Sul punto è dunque importante precisare che – come conferma da ultimo la Cassazione con ordinanza n. 22693/2021 – la nozione di organismo di diritto pubblico non può coincidere con quella, di origine comunitaria, oggi recepita dall’articolo 3, lettera d) del codice degli appalti (Dlgs n. 50/2016), ma è molto più ristretta; ciò si comprende facilmente se si considera che si tratta di deroghe all’imposizione, mentre ai fini degli appalti si tende ad ampliare quanto più possibile le garanzie partecipativa. Il non assoggettamento all’Iva richiede, congiuntamente, l’esercizio di attività da parte di un ente pubblico e l’esercizio di attività in veste di pubblica autorità (cfr. Cassazione nn. 5947/2015 e 12491/2019, quest’ultima richiamata in motivazione).

Il ricorso dell’Agenzia, accolto con rinvio alla Ctr, concerne la corretta interpretazione del n. 27-ter, ed in particolare del requisito soggettivo.
La Cassazione premette che non vi è censura sull’accertamento in fatto compiuto dalla Ctr, secondo cui la ditta svolge prestazioni socio-sanitarie in favore di soggetti svantaggiati e non costituisce un “organismo di diritto pubblico” (qualifica che, invece, è rivestita dall’Asl). Sebbene non può escludersi che la ditta possa costituire un “ente avente finalità di assistenza sociale” – sembra questo l’accertamento richiesto al giudice del rinvio –, la Corte esclude recisamente che l’attività possa fruire dell’esenzione perché svolta in convenzione con un soggetto, l’Asl, incluso nella norma di esenzione.

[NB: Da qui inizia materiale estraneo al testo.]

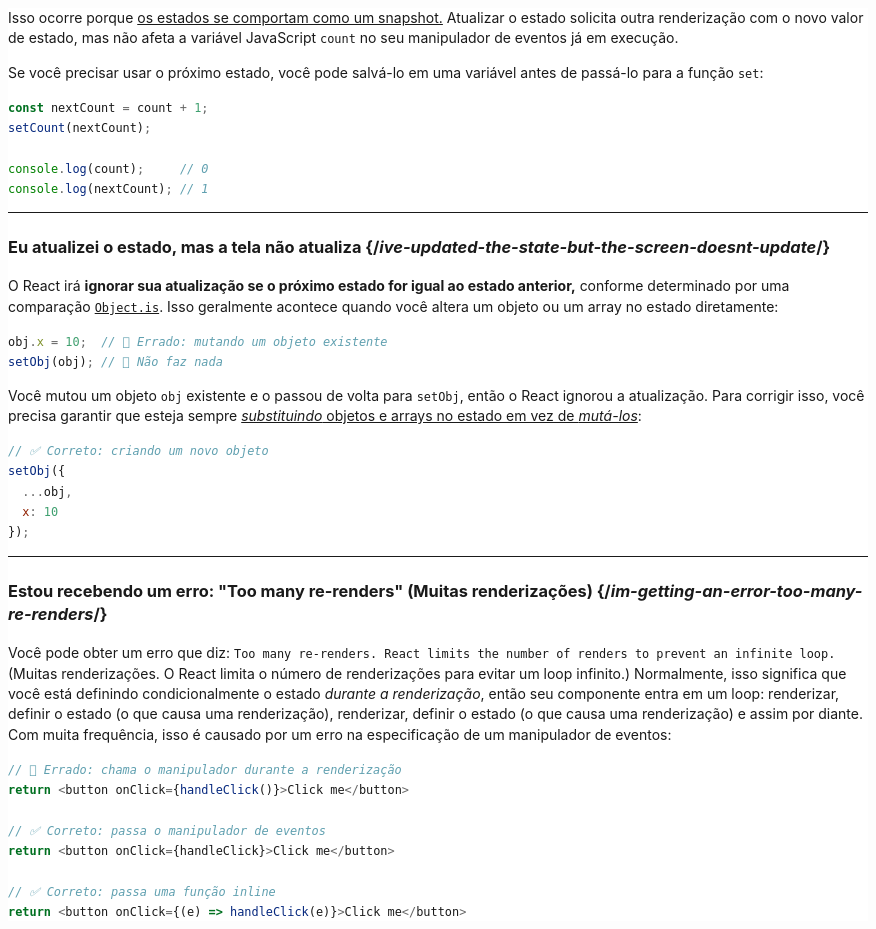 Isso ocorre porque [os estados se comportam como um snapshot.](/learn/state-as-a-snapshot) Atualizar o estado solicita outra renderização com o novo valor de estado, mas não afeta a variável JavaScript `count` no seu manipulador de eventos já em execução.

Se você precisar usar o próximo estado, você pode salvá-lo em uma variável antes de passá-lo para a função `set`:

```js
const nextCount = count + 1;
setCount(nextCount);

console.log(count);     // 0
console.log(nextCount); // 1
```

---

### Eu atualizei o estado, mas a tela não atualiza {/*ive-updated-the-state-but-the-screen-doesnt-update*/}

O React irá **ignorar sua atualização se o próximo estado for igual ao estado anterior,** conforme determinado por uma comparação [`Object.is`](https://developer.mozilla.org/en-US/docs/Web/JavaScript/Reference/Global_Objects/Object/is). Isso geralmente acontece quando você altera um objeto ou um array no estado diretamente:

```js
obj.x = 10;  // 🚩 Errado: mutando um objeto existente
setObj(obj); // 🚩 Não faz nada
```

Você mutou um objeto `obj` existente e o passou de volta para `setObj`, então o React ignorou a atualização. Para corrigir isso, você precisa garantir que esteja sempre [_substituindo_ objetos e arrays no estado em vez de _mutá-los_](#updating-objects-and-arrays-in-state):

```js
// ✅ Correto: criando um novo objeto
setObj({
  ...obj,
  x: 10
});
```

---

### Estou recebendo um erro: "Too many re-renders" (Muitas renderizações) {/*im-getting-an-error-too-many-re-renders*/}

Você pode obter um erro que diz: `Too many re-renders. React limits the number of renders to prevent an infinite loop.` (Muitas renderizações. O React limita o número de renderizações para evitar um loop infinito.) Normalmente, isso significa que você está definindo condicionalmente o estado *durante a renderização*, então seu componente entra em um loop: renderizar, definir o estado (o que causa uma renderização), renderizar, definir o estado (o que causa uma renderização) e assim por diante. Com muita frequência, isso é causado por um erro na especificação de um manipulador de eventos:

```js {1-2}
// 🚩 Errado: chama o manipulador durante a renderização
return <button onClick={handleClick()}>Click me</button>

// ✅ Correto: passa o manipulador de eventos
return <button onClick={handleClick}>Click me</button>

// ✅ Correto: passa uma função inline
return <button onClick={(e) => handleClick(e)}>Click me</button>
```
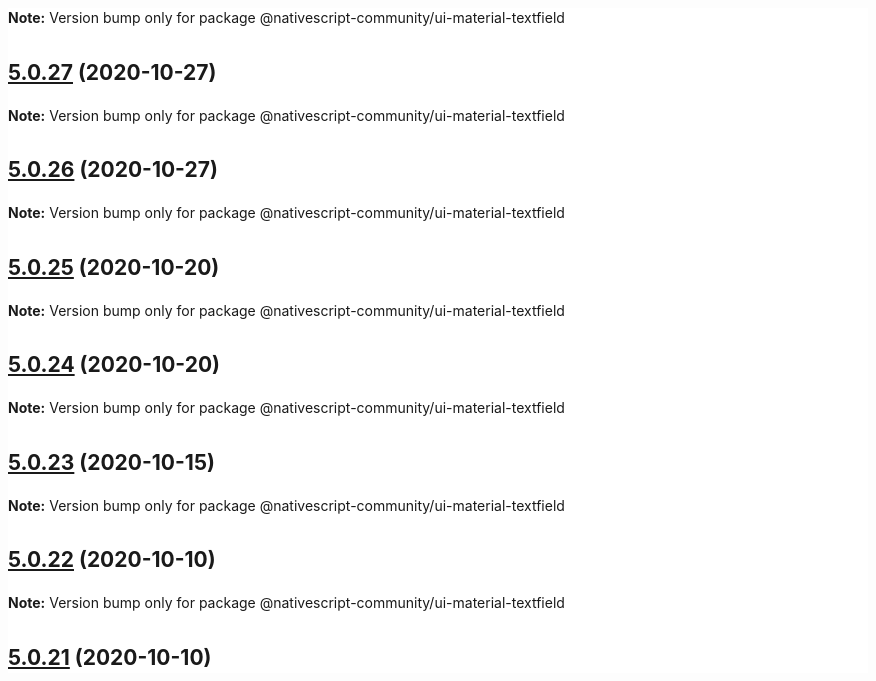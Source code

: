 **Note:** Version bump only for package @nativescript-community/ui-material-textfield





## [5.0.27](https://github.com/nativescript-community/ui-material-components/compare/v5.0.26...v5.0.27) (2020-10-27)

**Note:** Version bump only for package @nativescript-community/ui-material-textfield





## [5.0.26](https://github.com/nativescript-community/ui-material-components/compare/v5.0.25...v5.0.26) (2020-10-27)

**Note:** Version bump only for package @nativescript-community/ui-material-textfield





## [5.0.25](https://github.com/nativescript-community/ui-material-components/compare/v5.0.24...v5.0.25) (2020-10-20)

**Note:** Version bump only for package @nativescript-community/ui-material-textfield





## [5.0.24](https://github.com/nativescript-community/ui-material-components/compare/v5.0.23...v5.0.24) (2020-10-20)

**Note:** Version bump only for package @nativescript-community/ui-material-textfield





## [5.0.23](https://github.com/nativescript-community/ui-material-components/compare/v5.0.22...v5.0.23) (2020-10-15)

**Note:** Version bump only for package @nativescript-community/ui-material-textfield





## [5.0.22](https://github.com/nativescript-community/ui-material-components/compare/v5.0.21...v5.0.22) (2020-10-10)

**Note:** Version bump only for package @nativescript-community/ui-material-textfield





## [5.0.21](https://github.com/nativescript-community/ui-material-components/compare/v5.0.20...v5.0.21) (2020-10-10)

Rispetto all’Asl, infatti, la ditta, impresa commerciale che opera in regime di diritto privato, e non è titolare di prerogative pubbliche, è a tutti gli effetti un terzo.

Richiamate le modifiche del n. 27-ter intervenute nel tempo, la Corte evidenzia che la costante del dato normativo è la compresenza di un presupposto oggettivo (la tipologia di prestazione) e di un doppio presupposto oggettivo, uno concernente il beneficiario della prestazione (anziani, inabili, tossicodipendenti eccetera) e l’altro l’esecutore della stessa.

Né a conclusioni diverse può condurre la soppressione dell’avverbio “direttamente”, avvenuta nel 1999.
La circolare n. 43/2004, osserva la Corte, ha riguardo al destinatario, e non a colui che eroga, le prestazioni: come si legge nel documento di prassi, “deve tuttavia convenirsi […] che il regime di esenzione possa estendersi  alle  prestazioni  ivi indicate, rese dagli enti e organismi individuati  dalla   stessa   disposizione   (comprese   le   ONLUS),  sia  se effettuate direttamente  –  cioè  dagli stessi enti o organismi nei confronti diretti dei  soggetti  “svantaggiati”  beneficiari  –  sia  se  effettuate  in esecuzione di   contratti  di  appalto,  convenzioni  o  contratti  in  genere stipulati con soggetti terzi”. In altri termini, la modifica del 1999 e la circolare si occupano della posizione del soggetto appaltante, non di quella del soggetto che opera in forza di appalto o convenzione.

Quindi,  secondo la Corte, per fruire dell’esenzione le prestazioni socio-sanitarie devono essere rese da taluno dei soggetti indicati dalla norma, senza possibilità di “avvalimento” del requisito soggettivo dell’Asl.